Reimagining Search

Ever since Gerard Salton of Cornell University developed the first computerized search engine (Salton’s Magical Automatic Retriever of Text, or SMART) in the 1960s, search developers have spent decades essentially refining Salton’s idea: take a query string, match it against a collection of documents, then calculate a set of relevant results and display them in a list. All of today’s major Internet search engines—including Google, Amazon, and Bing—continue to follow Salton’s basic blueprint.

Yet as the Web has evolved from a loose-knit collection of academic papers to an ever-expanding digital universe of apps, catalogs, videos, and cat GIFs, users’ expectations of search results have shifted. Today, many of us have less interest in sifting through a collection of documents than in getting something done: booking a flight, finding a job, buying a house, making an investment, or any number of other highly focused tasks.

Meanwhile, the Web continues to expand at a dizzying pace. Last year, Google indexed roughly 60 trillion pages—up from a mere one trillion in 2008.

"As the Web got larger, it got harder to find the page you wanted," says Ben Gomes, a Google Fellow and vice president of the search giant’s Core Search team, who has been working on search at Google for more than 15 years.

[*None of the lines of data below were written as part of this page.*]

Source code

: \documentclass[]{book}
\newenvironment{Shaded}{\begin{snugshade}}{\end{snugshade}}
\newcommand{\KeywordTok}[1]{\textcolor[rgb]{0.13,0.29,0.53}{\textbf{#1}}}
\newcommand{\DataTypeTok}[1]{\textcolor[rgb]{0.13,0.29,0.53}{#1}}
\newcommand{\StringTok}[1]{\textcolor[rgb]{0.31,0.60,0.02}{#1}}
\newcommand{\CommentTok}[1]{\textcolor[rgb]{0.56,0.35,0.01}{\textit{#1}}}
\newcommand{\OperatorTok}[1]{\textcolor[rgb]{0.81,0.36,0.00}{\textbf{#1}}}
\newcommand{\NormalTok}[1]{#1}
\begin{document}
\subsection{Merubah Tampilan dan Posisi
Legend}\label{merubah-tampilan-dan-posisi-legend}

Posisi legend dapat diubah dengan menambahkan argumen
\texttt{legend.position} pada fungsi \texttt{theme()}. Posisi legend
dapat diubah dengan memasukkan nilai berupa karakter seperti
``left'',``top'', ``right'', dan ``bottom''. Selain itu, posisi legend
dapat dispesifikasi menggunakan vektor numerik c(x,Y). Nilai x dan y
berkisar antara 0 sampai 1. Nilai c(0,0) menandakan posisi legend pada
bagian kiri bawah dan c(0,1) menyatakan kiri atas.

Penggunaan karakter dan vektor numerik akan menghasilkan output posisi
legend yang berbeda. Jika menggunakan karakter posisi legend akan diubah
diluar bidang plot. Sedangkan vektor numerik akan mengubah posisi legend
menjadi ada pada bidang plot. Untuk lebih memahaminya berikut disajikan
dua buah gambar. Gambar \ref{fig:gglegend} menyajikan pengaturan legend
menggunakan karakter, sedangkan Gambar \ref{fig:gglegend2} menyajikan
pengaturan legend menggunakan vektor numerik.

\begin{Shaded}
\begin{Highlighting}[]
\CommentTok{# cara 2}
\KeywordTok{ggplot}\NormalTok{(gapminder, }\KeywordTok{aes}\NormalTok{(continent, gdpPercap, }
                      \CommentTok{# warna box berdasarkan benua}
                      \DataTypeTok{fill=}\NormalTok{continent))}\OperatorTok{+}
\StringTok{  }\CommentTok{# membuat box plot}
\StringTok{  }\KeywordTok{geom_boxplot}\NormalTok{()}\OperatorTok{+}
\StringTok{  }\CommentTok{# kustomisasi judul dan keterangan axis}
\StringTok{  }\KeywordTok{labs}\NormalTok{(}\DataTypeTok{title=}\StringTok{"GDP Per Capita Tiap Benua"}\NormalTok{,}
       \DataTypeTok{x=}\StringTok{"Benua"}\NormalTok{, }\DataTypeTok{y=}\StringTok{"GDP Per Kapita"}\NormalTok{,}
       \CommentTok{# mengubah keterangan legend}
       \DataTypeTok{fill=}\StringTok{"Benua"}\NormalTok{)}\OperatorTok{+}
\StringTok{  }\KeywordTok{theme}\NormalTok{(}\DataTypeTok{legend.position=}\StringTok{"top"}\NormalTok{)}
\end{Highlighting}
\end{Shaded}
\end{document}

Today’s Web may bear little resemblance to its early incarnation as a academic document-sharing tool, yet the basic format of search results has remained remarkably static over the years. That is starting to change, however, as search developers shift focus from document analysis to the even thornier challenge of trying to understand the kaleidoscope of human wants and needs that underlie billions of daily Web searches.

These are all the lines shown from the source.